Reproduce the entries below character for character.

**Stored data entries**
+ + + + + + +
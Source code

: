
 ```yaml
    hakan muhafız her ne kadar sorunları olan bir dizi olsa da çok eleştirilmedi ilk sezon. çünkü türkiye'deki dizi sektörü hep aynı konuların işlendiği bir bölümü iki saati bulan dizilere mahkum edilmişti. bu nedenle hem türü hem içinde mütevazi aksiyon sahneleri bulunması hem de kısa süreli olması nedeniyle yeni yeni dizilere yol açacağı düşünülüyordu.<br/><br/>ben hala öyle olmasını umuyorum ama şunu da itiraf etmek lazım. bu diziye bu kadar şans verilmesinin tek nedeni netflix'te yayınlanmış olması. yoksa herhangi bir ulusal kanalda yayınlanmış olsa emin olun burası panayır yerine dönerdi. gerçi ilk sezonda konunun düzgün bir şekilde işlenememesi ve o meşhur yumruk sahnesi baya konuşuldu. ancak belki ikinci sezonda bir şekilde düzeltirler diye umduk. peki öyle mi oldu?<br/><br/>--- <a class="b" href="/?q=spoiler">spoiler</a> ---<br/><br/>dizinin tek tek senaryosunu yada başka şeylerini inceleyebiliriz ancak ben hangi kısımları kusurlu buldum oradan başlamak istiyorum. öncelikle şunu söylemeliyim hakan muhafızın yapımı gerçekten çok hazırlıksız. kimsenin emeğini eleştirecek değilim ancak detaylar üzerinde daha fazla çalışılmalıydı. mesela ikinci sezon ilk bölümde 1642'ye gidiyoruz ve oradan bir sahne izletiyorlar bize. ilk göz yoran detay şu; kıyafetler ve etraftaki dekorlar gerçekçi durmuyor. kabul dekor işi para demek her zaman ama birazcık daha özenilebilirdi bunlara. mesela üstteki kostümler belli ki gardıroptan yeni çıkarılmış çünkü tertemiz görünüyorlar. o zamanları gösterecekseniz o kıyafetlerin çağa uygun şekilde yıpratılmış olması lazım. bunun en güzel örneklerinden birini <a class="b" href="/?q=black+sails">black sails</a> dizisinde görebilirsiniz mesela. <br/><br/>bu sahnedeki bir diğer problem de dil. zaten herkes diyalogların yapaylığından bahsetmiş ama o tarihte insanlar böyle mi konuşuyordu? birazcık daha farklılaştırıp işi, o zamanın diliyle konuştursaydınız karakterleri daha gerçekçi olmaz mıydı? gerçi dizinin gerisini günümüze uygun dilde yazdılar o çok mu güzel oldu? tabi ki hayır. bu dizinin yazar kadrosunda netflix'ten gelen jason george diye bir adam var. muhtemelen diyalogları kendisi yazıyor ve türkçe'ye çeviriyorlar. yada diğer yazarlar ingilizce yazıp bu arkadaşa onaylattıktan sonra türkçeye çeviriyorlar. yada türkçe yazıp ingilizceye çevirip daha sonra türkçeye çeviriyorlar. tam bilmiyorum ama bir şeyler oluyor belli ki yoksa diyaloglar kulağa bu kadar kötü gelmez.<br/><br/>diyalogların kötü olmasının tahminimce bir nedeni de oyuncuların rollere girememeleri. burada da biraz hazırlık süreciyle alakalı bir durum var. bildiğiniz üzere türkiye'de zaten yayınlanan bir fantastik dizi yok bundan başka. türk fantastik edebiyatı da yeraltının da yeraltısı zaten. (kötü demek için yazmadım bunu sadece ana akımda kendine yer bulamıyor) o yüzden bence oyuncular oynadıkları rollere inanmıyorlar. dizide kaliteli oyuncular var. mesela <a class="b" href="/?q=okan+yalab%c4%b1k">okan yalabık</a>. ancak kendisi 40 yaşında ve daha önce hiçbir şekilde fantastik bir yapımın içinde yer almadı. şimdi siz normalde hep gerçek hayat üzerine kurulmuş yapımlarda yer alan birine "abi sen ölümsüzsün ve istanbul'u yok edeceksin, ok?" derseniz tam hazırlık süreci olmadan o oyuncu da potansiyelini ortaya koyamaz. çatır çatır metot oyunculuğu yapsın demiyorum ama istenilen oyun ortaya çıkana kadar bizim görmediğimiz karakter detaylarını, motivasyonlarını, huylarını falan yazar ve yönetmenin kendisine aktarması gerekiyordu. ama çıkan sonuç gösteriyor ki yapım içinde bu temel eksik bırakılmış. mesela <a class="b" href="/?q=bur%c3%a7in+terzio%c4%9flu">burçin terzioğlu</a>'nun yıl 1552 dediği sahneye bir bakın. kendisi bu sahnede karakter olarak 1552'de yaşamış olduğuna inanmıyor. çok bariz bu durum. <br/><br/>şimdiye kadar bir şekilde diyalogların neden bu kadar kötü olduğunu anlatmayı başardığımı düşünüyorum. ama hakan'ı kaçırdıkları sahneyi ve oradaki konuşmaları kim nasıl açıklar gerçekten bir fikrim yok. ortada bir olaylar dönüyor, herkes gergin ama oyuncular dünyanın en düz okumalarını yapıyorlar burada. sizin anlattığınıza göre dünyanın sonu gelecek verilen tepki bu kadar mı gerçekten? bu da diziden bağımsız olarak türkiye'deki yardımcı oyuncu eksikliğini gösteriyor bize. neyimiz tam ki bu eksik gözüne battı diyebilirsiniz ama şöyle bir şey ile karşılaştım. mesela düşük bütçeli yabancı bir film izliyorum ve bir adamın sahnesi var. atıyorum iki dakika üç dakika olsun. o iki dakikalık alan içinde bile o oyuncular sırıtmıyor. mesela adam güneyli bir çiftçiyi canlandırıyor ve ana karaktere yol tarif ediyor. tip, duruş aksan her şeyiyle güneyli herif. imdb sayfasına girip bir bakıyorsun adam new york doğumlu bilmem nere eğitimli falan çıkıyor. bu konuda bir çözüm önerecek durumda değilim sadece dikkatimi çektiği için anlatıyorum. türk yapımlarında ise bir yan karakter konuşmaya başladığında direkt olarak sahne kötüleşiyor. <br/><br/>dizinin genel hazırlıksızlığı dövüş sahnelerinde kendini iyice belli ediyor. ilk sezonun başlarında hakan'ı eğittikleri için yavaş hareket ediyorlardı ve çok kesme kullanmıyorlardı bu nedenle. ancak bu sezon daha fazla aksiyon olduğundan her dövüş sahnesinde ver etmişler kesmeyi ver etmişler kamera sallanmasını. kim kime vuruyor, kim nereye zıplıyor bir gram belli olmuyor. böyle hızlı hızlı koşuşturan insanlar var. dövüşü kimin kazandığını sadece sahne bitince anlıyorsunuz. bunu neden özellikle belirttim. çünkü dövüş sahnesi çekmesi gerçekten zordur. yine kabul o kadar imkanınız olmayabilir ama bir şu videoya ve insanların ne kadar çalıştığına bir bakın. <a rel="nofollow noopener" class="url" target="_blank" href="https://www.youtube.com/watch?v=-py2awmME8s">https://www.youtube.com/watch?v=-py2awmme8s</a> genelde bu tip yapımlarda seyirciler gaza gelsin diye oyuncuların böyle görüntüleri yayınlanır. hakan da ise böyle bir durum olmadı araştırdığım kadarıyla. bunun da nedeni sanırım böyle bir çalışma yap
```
+ + + + + + +
**SOLUTION**
Source code

:
 ```yaml
    hakan muhafız her ne kadar sorunları olan bir dizi olsa da çok eleştirilmedi ilk sezon. çünkü türkiye'deki dizi sektörü hep aynı konuların işlendiği bir bölümü iki saati bulan dizilere mahkum edilmişti. bu nedenle hem türü hem içinde mütevazi aksiyon sahneleri bulunması hem de kısa süreli olması nedeniyle yeni yeni dizilere yol açacağı düşünülüyordu.<br/><br/>ben hala öyle olmasını umuyorum ama şunu da itiraf etmek lazım. bu diziye bu kadar şans verilmesinin tek nedeni netflix'te yayınlanmış olması. yoksa herhangi bir ulusal kanalda yayınlanmış olsa emin olun burası panayır yerine dönerdi. gerçi ilk sezonda konunun düzgün bir şekilde işlenememesi ve o meşhur yumruk sahnesi baya konuşuldu. ancak belki ikinci sezonda bir şekilde düzeltirler diye umduk. peki öyle mi oldu?<br/><br/>--- <a class="b" href="/?q=spoiler">spoiler</a> ---<br/><br/>dizinin tek tek senaryosunu yada başka şeylerini inceleyebiliriz ancak ben hangi kısımları kusurlu buldum oradan başlamak istiyorum. öncelikle şunu söylemeliyim hakan muhafızın yapımı gerçekten çok hazırlıksız. kimsenin emeğini eleştirecek değilim ancak detaylar üzerinde daha fazla çalışılmalıydı. mesela ikinci sezon ilk bölümde 1642'ye gidiyoruz ve oradan bir sahne izletiyorlar bize. ilk göz yoran detay şu; kıyafetler ve etraftaki dekorlar gerçekçi durmuyor. kabul dekor işi para demek her zaman ama birazcık daha özenilebilirdi bunlara. mesela üstteki kostümler belli ki gardıroptan yeni çıkarılmış çünkü tertemiz görünüyorlar. o zamanları gösterecekseniz o kıyafetlerin çağa uygun şekilde yıpratılmış olması lazım. bunun en güzel örneklerinden birini <a class="b" href="/?q=black+sails">black sails</a> dizisinde görebilirsiniz mesela. <br/><br/>bu sahnedeki bir diğer problem de dil. zaten herkes diyalogların yapaylığından bahsetmiş ama o tarihte insanlar böyle mi konuşuyordu? birazcık daha farklılaştırıp işi, o zamanın diliyle konuştursaydınız karakterleri daha gerçekçi olmaz mıydı? gerçi dizinin gerisini günümüze uygun dilde yazdılar o çok mu güzel oldu? tabi ki hayır. bu dizinin yazar kadrosunda netflix'ten gelen jason george diye bir adam var. muhtemelen diyalogları kendisi yazıyor ve türkçe'ye çeviriyorlar. yada diğer yazarlar ingilizce yazıp bu arkadaşa onaylattıktan sonra türkçeye çeviriyorlar. yada türkçe yazıp ingilizceye çevirip daha sonra türkçeye çeviriyorlar. tam bilmiyorum ama bir şeyler oluyor belli ki yoksa diyaloglar kulağa bu kadar kötü gelmez.<br/><br/>diyalogların kötü olmasının tahminimce bir nedeni de oyuncuların rollere girememeleri. burada da biraz hazırlık süreciyle alakalı bir durum var. bildiğiniz üzere türkiye'de zaten yayınlanan bir fantastik dizi yok bundan başka. türk fantastik edebiyatı da yeraltının da yeraltısı zaten. (kötü demek için yazmadım bunu sadece ana akımda kendine yer bulamıyor) o yüzden bence oyuncular oynadıkları rollere inanmıyorlar. dizide kaliteli oyuncular var. mesela <a class="b" href="/?q=okan+yalab%c4%b1k">okan yalabık</a>. ancak kendisi 40 yaşında ve daha önce hiçbir şekilde fantastik bir yapımın içinde yer almadı. şimdi siz normalde hep gerçek hayat üzerine kurulmuş yapımlarda yer alan birine "abi sen ölümsüzsün ve istanbul'u yok edeceksin, ok?" derseniz tam hazırlık süreci olmadan o oyuncu da potansiyelini ortaya koyamaz. çatır çatır metot oyunculuğu yapsın demiyorum ama istenilen oyun ortaya çıkana kadar bizim görmediğimiz karakter detaylarını, motivasyonlarını, huylarını falan yazar ve yönetmenin kendisine aktarması gerekiyordu. ama çıkan sonuç gösteriyor ki yapım içinde bu temel eksik bırakılmış. mesela <a class="b" href="/?q=bur%c3%a7in+terzio%c4%9flu">burçin terzioğlu</a>'nun yıl 1552 dediği sahneye bir bakın. kendisi bu sahnede karakter olarak 1552'de yaşamış olduğuna inanmıyor. çok bariz bu durum. <br/><br/>şimdiye kadar bir şekilde diyalogların neden bu kadar kötü olduğunu anlatmayı başardığımı düşünüyorum. ama hakan'ı kaçırdıkları sahneyi ve oradaki konuşmaları kim nasıl açıklar gerçekten bir fikrim yok. ortada bir olaylar dönüyor, herkes gergin ama oyuncular dünyanın en düz okumalarını yapıyorlar burada. sizin anlattığınıza göre dünyanın sonu gelecek verilen tepki bu kadar mı gerçekten? bu da diziden bağımsız olarak türkiye'deki yardımcı oyuncu eksikliğini gösteriyor bize. neyimiz tam ki bu eksik gözüne battı diyebilirsiniz ama şöyle bir şey ile karşılaştım. mesela düşük bütçeli yabancı bir film izliyorum ve bir adamın sahnesi var. atıyorum iki dakika üç dakika olsun. o iki dakikalık alan içinde bile o oyuncular sırıtmıyor. mesela adam güneyli bir çiftçiyi canlandırıyor ve ana karaktere yol tarif ediyor. tip, duruş aksan her şeyiyle güneyli herif. imdb sayfasına girip bir bakıyorsun adam new york doğumlu bilmem nere eğitimli falan çıkıyor. bu konuda bir çözüm önerecek durumda değilim sadece dikkatimi çektiği için anlatıyorum. türk yapımlarında ise bir yan karakter konuşmaya başladığında direkt olarak sahne kötüleşiyor. <br/><br/>dizinin genel hazırlıksızlığı dövüş sahnelerinde kendini iyice belli ediyor. ilk sezonun başlarında hakan'ı eğittikleri için yavaş hareket ediyorlardı ve çok kesme kullanmıyorlardı bu nedenle. ancak bu sezon daha fazla aksiyon olduğundan her dövüş sahnesinde ver etmişler kesmeyi ver etmişler kamera sallanmasını. kim kime vuruyor, kim nereye zıplıyor bir gram belli olmuyor. böyle hızlı hızlı koşuşturan insanlar var. dövüşü kimin kazandığını sadece sahne bitince anlıyorsunuz. bunu neden özellikle belirttim. çünkü dövüş sahnesi çekmesi gerçekten zordur. yine kabul o kadar imkanınız olmayabilir ama bir şu videoya ve insanların ne kadar çalıştığına bir bakın. <a rel="nofollow noopener" class="url" target="_blank" href="https://www.youtube.com/watch?v=-py2awmME8s">https://www.youtube.com/watch?v=-py2awmme8s</a> genelde bu tip yapımlarda seyirciler gaza gelsin diye oyuncuların böyle görüntüleri yayınlanır. hakan da ise böyle bir durum olmadı araştırdığım kadarıyla. bunun da nedeni sanırım böyle bir çalışma yap
```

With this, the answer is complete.